You can name and save a playlist if you want to play the same assortment of songs several times. Since I was playing the same list of selections using several different filters and upsampling, I created a review playlist of the selections I used so I wouldn’t have to select them individually each time I played them. There’s also an icon on the ESS screen that shows the newly installed albums in your library—very useful.
I started using no filter, then tried a couple of the available filters. I also tried an oversampling option. For most of the review I used the internal renderer, but to test the external inputs, I used an external server connected via USB cable.
In heavy rotation recently at Casa Forrester: Mari Kodama’s recording of all the Beethoven Piano Sonatas, a DSD64 Pentatone recording purchased from primephonic.com. I’ve enjoyed Kodama’s performances on CD and SACD (ripped to my hard drive, of course), but welcomed the opportunity to acquire all 32 sonatas in the superior-sounding DSD format. On Sonata No. 32 the piano sound was very powerful, yet detailed. I have always admired the way DSD piano recordings depicted hammer action on piano strings, and this recording is a good example. The N-05 projected the lower registers of Kodama’s Steinway D with considerable power, and the well-defined microdynamics revealed Kodama’s sensitive phrasing. Through the N-05, I could hear complete, accurate note production, beginning with the initial transient that occurred when a key was pressed and a hammer struck a string, followed by the sustain part of a note, where complete harmonics were portrayed, to the decay part, where the note dwindled off into silence. An amazing recording, reproduced in realistic detail.
Next up was old favorite “Miserere” from The Tallis Scholars’ album Allegri’s Miserere & Palestrina’s Missa Papae Marcelli, a 96/24 FLAC recording downloaded from gimell.com. This a cappella choral work, a setting of Psalm 51, was originally reserved for performance in the Sistine Chapel, and is performed here by a small choral group recorded in a church. The main group is located at the front of the soundstage, while a small solo group is located some distance behind the main group. The N-05 laid out the soundstage before me with considerable realism: The solo tenor appeared centered at the front of the soundstage, the rest of the main group was spread out between the speakers at the front of the soundstage. The solo group sounded appropriately distant, yet I was able to hear them in considerable detail as the soprano soared to a high “C.” Some digital components impose a smear of distortion when the distant solo group enters, but not the N-05. Also, the solo tenor’s voice was free from any edginess or distortion, which can be a problem with some components. Although he’s located front and center, there was a feeling of spaciousness around the tenor, as though he was singing in a large space, which, in fact, he was.
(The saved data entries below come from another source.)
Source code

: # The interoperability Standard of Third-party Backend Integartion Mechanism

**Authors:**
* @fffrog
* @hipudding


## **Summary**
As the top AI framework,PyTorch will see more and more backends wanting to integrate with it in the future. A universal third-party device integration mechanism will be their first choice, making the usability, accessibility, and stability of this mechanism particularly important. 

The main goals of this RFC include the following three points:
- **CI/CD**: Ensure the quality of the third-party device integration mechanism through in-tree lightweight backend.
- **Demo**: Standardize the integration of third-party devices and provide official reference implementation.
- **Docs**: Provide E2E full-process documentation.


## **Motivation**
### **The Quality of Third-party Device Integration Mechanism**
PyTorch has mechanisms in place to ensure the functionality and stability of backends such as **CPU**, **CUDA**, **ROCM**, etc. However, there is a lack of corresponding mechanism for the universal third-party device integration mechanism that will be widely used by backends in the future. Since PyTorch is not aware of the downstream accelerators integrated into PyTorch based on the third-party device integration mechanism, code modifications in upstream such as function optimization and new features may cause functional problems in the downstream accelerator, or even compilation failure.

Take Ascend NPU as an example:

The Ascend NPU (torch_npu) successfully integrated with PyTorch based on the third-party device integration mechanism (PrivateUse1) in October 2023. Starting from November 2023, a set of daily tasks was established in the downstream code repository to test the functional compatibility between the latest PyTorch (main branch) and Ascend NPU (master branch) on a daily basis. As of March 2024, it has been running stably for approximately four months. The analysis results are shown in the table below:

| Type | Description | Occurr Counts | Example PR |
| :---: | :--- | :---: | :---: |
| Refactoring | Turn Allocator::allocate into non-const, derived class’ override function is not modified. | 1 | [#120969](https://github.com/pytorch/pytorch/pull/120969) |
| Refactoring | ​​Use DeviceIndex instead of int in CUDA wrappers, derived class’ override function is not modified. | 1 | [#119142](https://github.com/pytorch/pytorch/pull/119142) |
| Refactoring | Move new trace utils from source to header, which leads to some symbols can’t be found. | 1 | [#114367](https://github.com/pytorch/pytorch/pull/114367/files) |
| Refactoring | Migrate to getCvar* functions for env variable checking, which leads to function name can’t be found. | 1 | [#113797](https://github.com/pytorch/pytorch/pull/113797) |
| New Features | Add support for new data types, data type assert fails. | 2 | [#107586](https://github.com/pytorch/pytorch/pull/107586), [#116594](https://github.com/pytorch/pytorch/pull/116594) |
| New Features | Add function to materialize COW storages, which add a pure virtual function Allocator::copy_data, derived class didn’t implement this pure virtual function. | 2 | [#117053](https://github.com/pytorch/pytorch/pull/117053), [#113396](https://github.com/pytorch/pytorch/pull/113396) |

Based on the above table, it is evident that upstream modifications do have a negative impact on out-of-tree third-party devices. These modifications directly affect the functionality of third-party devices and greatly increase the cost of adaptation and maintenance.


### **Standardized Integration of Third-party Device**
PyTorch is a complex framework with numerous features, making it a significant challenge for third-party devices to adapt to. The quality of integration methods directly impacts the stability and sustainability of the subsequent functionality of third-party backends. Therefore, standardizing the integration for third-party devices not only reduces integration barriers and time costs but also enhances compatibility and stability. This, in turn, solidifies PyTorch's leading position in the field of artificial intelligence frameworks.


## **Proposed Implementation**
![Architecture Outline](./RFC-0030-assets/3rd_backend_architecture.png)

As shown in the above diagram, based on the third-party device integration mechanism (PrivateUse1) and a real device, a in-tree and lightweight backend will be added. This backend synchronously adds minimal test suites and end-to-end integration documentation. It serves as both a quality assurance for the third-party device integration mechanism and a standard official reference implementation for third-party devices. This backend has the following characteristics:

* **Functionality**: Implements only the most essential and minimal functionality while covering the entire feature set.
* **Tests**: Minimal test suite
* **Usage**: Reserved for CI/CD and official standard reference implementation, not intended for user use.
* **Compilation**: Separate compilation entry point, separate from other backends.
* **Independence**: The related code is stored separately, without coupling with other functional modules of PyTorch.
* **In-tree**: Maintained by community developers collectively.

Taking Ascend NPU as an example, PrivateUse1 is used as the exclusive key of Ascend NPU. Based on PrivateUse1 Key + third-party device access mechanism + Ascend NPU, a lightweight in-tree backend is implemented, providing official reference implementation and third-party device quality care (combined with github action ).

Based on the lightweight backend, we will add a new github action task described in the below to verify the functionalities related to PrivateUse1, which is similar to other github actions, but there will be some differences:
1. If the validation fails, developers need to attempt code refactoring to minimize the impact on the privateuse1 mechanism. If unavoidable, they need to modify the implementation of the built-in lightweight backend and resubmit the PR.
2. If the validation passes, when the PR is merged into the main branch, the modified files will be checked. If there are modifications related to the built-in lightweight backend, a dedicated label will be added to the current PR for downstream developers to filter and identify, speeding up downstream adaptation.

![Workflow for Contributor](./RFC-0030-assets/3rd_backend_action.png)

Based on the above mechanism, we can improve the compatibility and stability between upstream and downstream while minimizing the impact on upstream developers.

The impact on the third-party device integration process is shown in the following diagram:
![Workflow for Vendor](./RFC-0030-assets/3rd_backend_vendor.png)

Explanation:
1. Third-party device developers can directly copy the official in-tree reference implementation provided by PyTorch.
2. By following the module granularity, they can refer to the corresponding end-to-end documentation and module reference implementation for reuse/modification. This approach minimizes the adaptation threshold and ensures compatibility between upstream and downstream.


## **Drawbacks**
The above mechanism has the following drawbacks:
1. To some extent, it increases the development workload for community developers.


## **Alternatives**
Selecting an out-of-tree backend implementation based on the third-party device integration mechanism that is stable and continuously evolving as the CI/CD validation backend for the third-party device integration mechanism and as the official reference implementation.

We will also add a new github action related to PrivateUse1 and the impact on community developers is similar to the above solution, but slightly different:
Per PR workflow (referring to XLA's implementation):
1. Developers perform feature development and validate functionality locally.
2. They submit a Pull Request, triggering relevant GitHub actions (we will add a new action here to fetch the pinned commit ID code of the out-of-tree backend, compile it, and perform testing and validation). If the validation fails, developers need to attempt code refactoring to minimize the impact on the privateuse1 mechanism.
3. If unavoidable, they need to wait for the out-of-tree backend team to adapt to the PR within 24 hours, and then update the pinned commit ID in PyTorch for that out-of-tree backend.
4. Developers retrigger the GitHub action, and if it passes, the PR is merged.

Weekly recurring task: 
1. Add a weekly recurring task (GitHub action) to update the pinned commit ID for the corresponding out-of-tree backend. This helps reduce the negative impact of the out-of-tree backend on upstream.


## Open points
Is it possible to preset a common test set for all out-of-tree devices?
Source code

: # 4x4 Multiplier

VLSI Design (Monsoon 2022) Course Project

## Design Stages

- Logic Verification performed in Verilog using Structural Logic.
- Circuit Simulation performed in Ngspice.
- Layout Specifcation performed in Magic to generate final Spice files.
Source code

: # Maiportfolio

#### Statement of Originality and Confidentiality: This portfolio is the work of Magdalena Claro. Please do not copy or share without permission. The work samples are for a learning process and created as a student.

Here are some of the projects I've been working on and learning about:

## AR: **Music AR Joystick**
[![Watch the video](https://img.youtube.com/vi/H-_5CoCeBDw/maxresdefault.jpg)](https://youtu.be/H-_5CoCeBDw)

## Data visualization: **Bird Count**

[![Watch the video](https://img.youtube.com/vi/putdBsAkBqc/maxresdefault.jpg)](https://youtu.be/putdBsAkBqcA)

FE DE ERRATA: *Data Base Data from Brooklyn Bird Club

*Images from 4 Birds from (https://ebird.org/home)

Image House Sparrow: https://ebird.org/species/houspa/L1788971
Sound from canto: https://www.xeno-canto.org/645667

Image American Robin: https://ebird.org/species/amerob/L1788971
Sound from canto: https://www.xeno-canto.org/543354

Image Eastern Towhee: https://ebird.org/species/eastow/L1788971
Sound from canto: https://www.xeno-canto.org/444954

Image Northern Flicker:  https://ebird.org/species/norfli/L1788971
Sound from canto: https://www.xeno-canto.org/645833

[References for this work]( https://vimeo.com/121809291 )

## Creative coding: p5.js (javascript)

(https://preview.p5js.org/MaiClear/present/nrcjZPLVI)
Another old fave, “Folia Rodrigo Martinez,” was ripped as an AIFF file from the CD La Folia 1490-1701 (Alia Vox AFA 9805). On it, Jordi Savall and his band re-create a historically informed performance of a musical work dating from the year 1490. If that sounds like stodgy, boring music, it’s actually one of the more rollicking fun pieces of any vintage I’ve heard. Through the N-05, the piece sounded quite detailed, beginning with the three opening whacks on the cascabels (sleigh bells), each of which sound slightly different, as they do on better components. The baroque guitar plays a tune that is echoed by a harp, and although they’re playing the same tune, the two instruments sound somewhat different. I’ve heard the difference sound more pronounced with some other, more expensive gear, however. The main tune is played by leader Savall on his viola da gamba, a lively melody that constantly varies in loudness and speed. Percussion instruments consisting of castanets, a wood block, and a drum accompany the melody—the castanets sound somewhat distant, and have a slight tendency to get blurred into the background. The drum extends surprisingly deep—I think it goes into the mid-20Hz range—and provides a foundation for the piece. The N-05 reproduced the drum with power and impact, though perhaps a smidgen less of both than I’ve heard from a few other components. Still, it was a good workout for the subwoofer. The wood block was audible throughout the piece, and the N-05 accurately portrayed the transients of strikes on the block. The viola da gamba’s harmonics sounded accurate, although I noted a slight brightness.
So I’ve used three different musical samples: a solo piano recorded in DSD format, a choral group recorded in high-resolution PCM format, and a small instrumental band, recorded from a CD: a variety of recordings. Now let’s see how those selections sound when we switch in a couple of the N-05’s filters. (The filters can be set through the use of the Menu button on the front panel.)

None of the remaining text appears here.